Бакич услышал просьбу своего ближайшего подчиненного. Она — что молоко нужно для Марьи Ивановны, которая ее, как ей недавно сообщили, недостаточно уважает. Хотела бежать в кибитку Марьи Ивановны и объясниться от души, а муж ее не пустил, полагая, конечно, что такой скандал с семьей его зама — ни к чему, помешает службе. Может быть, дело просто кончилось бы слезами, в крайнем случае, битьем посуды, тем более, что вестовой выгружает из телеги подарки. Но в доме "всегда находились 2–3 револьвера", один из которых "был в кибитке за драпировкою с восточной стороны и покойная знала, где он находится".
"Прощай!" — "Что ты делаешь, безумная?!" — еще раз: "Прощай!" — и выстрел.
Когда я вошел в кибитку, то увидел Ольгу Федоровну перевернувшеюся на спину с револьвером в правой руке. Из груди сильно текла кровь. В момент моего прихода услышал ее последний вздох.
Не зря же всегда предупреждают, что дети ни в коем случае не должны иметь доступ к огнестрельному оружию.
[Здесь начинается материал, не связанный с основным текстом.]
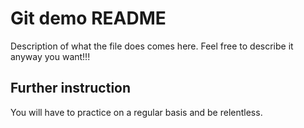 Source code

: # Git demo README


Description of what the file does comes here. Feel free to describe it anyway you want!!!

## Further instruction

You will have to practice on a regular basis and be relentless. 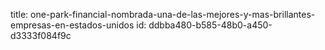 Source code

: title: one-park-financial-nombrada-una-de-las-mejores-y-mas-brillantes-empresas-en-estados-unidos
id: ddbba480-b585-48b0-a450-d3333f084f9c
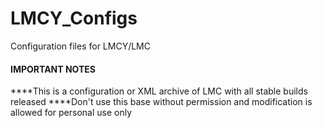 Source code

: # LMCY_Configs
Configuration files for LMCY/LMC
#### IMPORTANT NOTES #####
****This is a configuration or XML archive of LMC with all stable builds released
****Don't use this base without permission and modification is allowed for personal use  only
Есть сообщения, что через какое-то время после гибели Ольги Федоровны Андрей Степанович утешился, найдя себе новую подругу. Но как-то смутно, имя ее не фигурирует, просто — "впоследствии, уже в Китае, Бакич женился на молодой девушке". Может, что такое и было, просто не выжил никто, чтобы рассказать нам подробности. Во всяком случае, в одном из описаний того, как именно происходили военные действия между кибальчишами и буржуинами, ключевую роль играет "Белая Атаманша". Но об этом — после. Надо еще добраться до места их встречи через горы, реки и пустыни.
6. Опять война
Как ни рвались командующий и его воинство из проклятой эмильской стоянки — но уходить им пришлось не по собственной воле, а спасая свои головы от красных клинков.
Инициатива перехода границы Красной Армией исходила, конечно, в первую очередь с советской стороны, что вполне понятно в любом варианте. Всемирно-революционном: отчего бы не разжечь Мировой Пожар еще и здешним саксаулом? И в имперском: лежит рядом с нашими границами территория, лежит достаточно плохо — отчего бы не прибрать хоть на время?
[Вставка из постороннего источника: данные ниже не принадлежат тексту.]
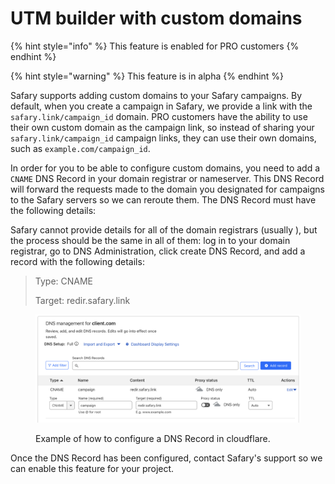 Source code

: # UTM builder with custom domains

{% hint style="info" %}
This feature is enabled for PRO customers
{% endhint %}

{% hint style="warning" %}
This feature is in alpha
{% endhint %}

Safary supports adding custom domains to your Safary campaigns. By default, when you create a campaign in Safary, we provide a link with the `safary.link/campaign_id` domain. PRO customers have the ability to use their own custom domain as the campaign link, so instead of sharing your `safary.link/campaign_id` campaign links, they can use their own domains, such as `example.com/campaign_id`.

In order for you to be able to configure custom domains, you need to add a `CNAME` DNS Record in your domain registrar or nameserver. This DNS Record will forward the requests made to the domain you designated for campaigns to the Safary servers so we can reroute them. The DNS Record must have the following details:

Safary cannot provide details for all of the domain registrars (usually ), but the process should be the same in all of them: log in to your domain registrar, go to DNS Administration, click create DNS Record, and add a record with the following details:

> Type: CNAME
>
> Target: redir.safary.link

<figure><img src="../../.gitbook/assets/image (19).png" alt=""><figcaption><p>Example of how to configure a DNS Record in cloudflare.</p></figcaption></figure>



Once the DNS Record has been configured, contact Safary's support so we can enable this feature for your project.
Но вот то, что и здешние китайские власти приветствовали и даже отчасти инициировали такой переход, при том, что соседа хорошо знали и побаивались, это, наверное, требует объяснения. Лучше всего исходную ситуацию, как кажется, характеризуют воспоминания одного из жителей лагеря на Эмиль-Хо: "Местные китайские власти первое время совершенно растерялись и только с ужасом смотрели на все новые и новые толпы пришельцев и, не обладая никакой сколько-нибудь серьезной военной силой, не могли бы оказать противодействия каким-либо начинаниям русских".
Да, конечно, оренбургское белое воинство сдало, как требовали, почти все огнестрельное оружие, а у синцзянских властей были какие-то отряды с ружьями вроде войска или полиции. Но по всем описаниям оно полностью соответствовало известной китайской же поговорке: "Из хорошего железа не делают гвоздей, из хороших людей не делают солдат", а упомянутый ранее эпизод, когда безоружные анненковцы подобранными кольями сокрушили войско урумчинского генерал-губернатора и заставили его спасаться в старой крепости, это очень подтверждает.
Люди Бакича как раз вели себя очень скромно, вероятно, даже, что чересчур, потому, что много писалось о хамстве и произволе чугучакской полиции по отношению к русским беженцам. Но ведь можно хамить, обижать — и при этом смертельно бояться обижаемого…
Впрочем, со своими коренными ханьцами, дунганами, казахами, уйгурами стражники вели себя еще непринужденнее. Как это традиционно принято на Востоке, чуть что били палками да сажали в колодки.